Parmi les sites majeurs les plus anciens, il faut citer Nontron, Rochechouart ou Châlus-Chabrol dont l’origine est liée à un château fondé avant ou autour de l’an Mil. Mais il reste également de remarquables tours ou donjons circulaires du XIIIe siècle comme Piégut ou Le Bourdeix, et quelques rares logis antérieurs au XVe siècle : Châlus-Maulmont, ou Le Repaire de Saint-Front-sur-Nizonne.

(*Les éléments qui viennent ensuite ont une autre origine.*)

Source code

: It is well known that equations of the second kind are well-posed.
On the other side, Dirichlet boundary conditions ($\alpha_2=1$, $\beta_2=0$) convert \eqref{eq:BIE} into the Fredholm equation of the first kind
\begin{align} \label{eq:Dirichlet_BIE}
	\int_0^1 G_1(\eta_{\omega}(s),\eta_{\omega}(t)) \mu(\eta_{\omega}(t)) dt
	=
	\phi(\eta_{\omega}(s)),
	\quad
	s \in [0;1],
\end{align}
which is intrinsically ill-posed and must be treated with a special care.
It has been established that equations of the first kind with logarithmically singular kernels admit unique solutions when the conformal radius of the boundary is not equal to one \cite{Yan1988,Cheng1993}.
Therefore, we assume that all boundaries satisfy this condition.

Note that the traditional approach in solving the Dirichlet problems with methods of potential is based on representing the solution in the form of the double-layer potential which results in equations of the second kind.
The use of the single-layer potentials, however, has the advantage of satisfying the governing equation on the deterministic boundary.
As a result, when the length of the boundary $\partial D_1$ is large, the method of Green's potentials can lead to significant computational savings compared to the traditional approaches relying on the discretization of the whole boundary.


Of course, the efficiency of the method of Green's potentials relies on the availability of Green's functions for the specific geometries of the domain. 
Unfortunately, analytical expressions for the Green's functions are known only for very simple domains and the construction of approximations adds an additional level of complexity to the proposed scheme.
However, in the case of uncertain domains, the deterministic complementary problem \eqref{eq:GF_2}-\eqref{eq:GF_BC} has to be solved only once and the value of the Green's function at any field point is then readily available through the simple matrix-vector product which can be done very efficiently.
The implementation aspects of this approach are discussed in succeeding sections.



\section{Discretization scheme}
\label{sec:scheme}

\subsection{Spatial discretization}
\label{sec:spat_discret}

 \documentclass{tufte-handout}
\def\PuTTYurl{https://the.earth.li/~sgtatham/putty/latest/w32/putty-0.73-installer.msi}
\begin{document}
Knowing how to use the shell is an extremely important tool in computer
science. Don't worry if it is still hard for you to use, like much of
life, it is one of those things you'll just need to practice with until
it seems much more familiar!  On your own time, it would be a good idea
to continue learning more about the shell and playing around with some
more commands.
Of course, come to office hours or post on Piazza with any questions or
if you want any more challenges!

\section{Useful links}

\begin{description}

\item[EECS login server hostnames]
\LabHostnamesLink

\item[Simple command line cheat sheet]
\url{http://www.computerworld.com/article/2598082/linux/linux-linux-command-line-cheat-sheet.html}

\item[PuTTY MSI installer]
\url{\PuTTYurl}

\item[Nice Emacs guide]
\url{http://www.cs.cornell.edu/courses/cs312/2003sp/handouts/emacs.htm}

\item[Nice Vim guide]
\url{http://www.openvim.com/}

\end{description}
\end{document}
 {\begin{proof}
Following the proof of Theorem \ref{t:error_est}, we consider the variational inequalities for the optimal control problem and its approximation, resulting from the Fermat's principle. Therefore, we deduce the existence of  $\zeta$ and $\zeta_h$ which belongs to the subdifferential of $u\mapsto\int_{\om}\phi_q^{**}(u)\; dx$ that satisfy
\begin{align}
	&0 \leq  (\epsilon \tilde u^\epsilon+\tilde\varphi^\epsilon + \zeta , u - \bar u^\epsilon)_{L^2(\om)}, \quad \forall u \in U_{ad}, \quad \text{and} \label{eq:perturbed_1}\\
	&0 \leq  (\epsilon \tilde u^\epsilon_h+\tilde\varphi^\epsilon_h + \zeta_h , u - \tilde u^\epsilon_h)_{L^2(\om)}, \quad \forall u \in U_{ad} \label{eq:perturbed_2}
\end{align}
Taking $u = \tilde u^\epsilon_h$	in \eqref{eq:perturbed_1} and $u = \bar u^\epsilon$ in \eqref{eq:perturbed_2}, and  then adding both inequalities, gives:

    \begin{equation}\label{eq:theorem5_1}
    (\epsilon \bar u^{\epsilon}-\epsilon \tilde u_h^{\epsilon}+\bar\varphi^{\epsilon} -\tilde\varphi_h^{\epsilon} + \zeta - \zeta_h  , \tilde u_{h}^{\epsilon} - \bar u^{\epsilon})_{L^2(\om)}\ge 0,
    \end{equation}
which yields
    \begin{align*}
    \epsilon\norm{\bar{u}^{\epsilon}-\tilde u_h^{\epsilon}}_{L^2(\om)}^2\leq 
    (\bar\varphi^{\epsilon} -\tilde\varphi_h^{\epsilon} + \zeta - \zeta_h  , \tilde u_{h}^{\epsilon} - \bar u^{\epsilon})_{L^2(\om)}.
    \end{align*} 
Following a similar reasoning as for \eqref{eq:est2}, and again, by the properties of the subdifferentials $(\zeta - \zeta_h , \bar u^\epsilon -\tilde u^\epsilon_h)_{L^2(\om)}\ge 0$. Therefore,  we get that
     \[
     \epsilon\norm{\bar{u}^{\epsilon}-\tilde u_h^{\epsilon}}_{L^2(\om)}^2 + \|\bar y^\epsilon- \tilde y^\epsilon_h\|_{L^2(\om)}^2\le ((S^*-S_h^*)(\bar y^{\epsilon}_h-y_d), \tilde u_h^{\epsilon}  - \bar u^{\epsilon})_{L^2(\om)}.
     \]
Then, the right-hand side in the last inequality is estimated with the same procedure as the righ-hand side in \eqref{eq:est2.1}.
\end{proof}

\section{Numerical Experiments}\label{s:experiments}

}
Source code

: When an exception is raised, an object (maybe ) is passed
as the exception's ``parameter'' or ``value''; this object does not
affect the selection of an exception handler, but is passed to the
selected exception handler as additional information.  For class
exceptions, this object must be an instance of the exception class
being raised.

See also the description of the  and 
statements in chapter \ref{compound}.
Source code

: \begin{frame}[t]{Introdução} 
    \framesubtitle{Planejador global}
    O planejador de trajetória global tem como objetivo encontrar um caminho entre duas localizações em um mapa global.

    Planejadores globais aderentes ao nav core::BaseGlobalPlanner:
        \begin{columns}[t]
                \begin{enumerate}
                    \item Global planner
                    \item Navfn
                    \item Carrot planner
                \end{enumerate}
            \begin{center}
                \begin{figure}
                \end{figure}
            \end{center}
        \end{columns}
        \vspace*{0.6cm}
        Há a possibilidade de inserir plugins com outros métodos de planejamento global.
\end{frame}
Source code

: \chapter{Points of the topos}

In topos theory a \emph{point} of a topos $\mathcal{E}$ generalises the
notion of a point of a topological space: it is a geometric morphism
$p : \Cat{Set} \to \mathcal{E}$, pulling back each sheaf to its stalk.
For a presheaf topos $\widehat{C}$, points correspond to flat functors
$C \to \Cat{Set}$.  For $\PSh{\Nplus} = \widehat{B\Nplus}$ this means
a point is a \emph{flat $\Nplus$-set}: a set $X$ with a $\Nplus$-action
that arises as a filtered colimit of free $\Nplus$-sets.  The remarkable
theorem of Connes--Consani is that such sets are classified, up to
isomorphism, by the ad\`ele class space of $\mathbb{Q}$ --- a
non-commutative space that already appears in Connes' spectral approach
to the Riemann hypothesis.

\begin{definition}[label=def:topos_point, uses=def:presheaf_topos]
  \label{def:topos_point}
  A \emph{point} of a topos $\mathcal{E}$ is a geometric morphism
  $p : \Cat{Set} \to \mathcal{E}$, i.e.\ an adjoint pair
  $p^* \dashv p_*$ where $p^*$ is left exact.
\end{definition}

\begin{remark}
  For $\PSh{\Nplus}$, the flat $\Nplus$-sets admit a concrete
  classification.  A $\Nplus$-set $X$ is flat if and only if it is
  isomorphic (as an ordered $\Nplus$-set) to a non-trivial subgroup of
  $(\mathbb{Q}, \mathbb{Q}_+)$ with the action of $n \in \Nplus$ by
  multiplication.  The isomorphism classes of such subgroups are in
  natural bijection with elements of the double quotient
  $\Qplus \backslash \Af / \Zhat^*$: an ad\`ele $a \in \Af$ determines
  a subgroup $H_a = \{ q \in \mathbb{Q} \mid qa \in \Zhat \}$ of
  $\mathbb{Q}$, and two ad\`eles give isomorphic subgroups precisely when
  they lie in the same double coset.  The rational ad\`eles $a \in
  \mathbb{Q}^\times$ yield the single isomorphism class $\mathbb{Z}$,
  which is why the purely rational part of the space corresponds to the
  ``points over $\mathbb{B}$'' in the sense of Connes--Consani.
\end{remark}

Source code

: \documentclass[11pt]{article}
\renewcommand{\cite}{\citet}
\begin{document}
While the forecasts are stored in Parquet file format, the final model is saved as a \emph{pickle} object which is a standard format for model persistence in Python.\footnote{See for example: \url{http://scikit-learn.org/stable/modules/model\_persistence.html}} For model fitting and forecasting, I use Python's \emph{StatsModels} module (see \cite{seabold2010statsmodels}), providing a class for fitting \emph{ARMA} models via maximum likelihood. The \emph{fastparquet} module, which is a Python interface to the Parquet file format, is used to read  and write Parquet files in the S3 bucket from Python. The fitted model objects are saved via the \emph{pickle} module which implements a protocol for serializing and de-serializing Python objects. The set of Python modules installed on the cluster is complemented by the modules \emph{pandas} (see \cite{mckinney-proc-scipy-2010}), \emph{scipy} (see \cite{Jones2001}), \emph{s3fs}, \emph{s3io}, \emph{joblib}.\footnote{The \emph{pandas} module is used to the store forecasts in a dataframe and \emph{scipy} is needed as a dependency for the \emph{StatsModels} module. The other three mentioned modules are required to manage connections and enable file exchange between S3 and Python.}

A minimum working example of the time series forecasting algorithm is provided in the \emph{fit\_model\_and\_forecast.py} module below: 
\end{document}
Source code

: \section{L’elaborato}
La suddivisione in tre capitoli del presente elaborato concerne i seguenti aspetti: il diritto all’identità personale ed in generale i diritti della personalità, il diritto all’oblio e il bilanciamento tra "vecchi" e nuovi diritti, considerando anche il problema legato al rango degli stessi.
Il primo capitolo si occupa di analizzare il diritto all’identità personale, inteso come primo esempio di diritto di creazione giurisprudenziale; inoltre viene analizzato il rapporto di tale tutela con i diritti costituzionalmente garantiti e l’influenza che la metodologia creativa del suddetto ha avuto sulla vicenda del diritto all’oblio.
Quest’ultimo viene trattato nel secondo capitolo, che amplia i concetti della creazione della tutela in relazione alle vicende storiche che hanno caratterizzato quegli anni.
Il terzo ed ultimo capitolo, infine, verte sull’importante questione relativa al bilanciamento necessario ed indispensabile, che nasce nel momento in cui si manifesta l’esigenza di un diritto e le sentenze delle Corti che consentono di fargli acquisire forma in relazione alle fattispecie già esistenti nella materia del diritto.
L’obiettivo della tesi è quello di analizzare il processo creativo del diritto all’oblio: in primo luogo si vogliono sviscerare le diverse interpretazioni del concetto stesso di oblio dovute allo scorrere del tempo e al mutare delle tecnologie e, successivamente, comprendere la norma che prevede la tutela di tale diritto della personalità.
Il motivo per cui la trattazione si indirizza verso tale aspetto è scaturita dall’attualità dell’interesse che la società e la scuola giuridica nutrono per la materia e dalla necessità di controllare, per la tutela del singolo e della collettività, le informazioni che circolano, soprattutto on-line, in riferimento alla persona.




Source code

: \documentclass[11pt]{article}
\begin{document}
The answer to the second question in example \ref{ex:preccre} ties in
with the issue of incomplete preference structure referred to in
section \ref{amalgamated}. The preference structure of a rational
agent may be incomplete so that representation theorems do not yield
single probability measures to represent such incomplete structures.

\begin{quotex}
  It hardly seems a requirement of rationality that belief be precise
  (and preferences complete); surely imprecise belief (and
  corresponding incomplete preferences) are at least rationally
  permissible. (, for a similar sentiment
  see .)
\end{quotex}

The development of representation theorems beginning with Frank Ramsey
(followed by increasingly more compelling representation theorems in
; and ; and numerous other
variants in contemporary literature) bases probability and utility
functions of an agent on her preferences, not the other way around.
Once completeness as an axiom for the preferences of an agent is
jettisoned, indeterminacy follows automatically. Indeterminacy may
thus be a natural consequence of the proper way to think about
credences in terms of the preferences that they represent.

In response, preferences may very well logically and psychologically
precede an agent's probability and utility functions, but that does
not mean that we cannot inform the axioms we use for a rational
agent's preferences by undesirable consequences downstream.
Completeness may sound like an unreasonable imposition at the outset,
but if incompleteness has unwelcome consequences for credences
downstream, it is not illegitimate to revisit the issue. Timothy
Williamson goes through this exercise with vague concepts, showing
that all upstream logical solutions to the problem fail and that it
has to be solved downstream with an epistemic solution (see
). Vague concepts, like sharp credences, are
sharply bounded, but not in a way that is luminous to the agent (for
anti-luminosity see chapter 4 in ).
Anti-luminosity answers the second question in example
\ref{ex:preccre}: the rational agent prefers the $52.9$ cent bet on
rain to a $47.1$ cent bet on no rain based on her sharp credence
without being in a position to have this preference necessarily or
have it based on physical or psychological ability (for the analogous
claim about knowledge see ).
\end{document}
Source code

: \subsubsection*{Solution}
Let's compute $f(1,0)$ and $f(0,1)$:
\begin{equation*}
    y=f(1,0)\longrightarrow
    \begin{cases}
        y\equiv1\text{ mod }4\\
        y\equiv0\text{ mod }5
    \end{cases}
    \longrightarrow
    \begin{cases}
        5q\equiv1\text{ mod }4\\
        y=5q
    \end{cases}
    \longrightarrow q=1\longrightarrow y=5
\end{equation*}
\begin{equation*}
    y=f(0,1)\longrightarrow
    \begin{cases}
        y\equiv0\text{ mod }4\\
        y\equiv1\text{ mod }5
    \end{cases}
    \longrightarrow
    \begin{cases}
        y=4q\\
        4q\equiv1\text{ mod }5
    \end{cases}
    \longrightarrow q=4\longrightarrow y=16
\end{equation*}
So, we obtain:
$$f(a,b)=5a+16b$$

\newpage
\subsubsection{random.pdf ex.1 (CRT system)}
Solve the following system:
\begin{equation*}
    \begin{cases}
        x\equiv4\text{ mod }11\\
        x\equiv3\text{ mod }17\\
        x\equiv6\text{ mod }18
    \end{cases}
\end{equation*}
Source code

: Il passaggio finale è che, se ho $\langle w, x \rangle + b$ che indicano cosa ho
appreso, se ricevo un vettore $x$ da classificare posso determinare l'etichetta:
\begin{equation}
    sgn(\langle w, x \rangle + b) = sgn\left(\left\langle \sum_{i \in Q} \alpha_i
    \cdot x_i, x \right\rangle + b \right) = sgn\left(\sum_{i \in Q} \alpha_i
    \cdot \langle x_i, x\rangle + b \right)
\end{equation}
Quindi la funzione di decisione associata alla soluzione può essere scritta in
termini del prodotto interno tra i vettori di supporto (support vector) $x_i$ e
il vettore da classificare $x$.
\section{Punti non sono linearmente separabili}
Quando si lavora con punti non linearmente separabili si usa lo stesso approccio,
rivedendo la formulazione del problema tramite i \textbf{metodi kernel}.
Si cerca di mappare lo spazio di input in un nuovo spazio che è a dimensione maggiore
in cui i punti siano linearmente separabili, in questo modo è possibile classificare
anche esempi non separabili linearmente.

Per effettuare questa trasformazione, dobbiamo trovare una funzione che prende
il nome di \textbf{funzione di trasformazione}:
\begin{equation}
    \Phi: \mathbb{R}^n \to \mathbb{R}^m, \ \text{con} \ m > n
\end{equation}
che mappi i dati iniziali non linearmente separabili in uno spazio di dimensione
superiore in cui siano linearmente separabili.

L’essentiel des édifices actuellement conservés date de la seconde moitié du XVe et du XVIe siècle, qu’il s’agisse des grands châteaux comme ceux de Rochechouart, de Mareuil ou de Montbrun (largement rebâtis entre 1480-1520), celui de Jumilhac ou de plus modestes manoirs comme Le Mas-Nadaud (Pageas).
Durant les guerres de religion, on ajoute des défenses à tous les châteaux : échauguettes, tours, canonnières, etc. ; le château des Cars est sans doute l’un des plus représentatifs de cette période de troubles.
Aux XVIIe et XVIIIe siècles apparaissent quelques édifices modernes dénués d’éléments défensifs et souvent largement ouverts sur des jardins paysagers comme à Beauregard de Mareuil ou Faye de Flavignac.
La Révolution portera un coup très dur à nombre de ces édifices. Beaucoup seront abandonnés et souvent livrés aux récupérateurs.
Certains seront cependant restaurés et remaniés au XIXe siècle parfois pour les besoins de l’administration (Rochechouart).
Les nouvelles fortunes de la révolution industrielle seront également à l’origine de créations néo-médiévales complètes comme à Puycharnaud (Saint-Estèphe).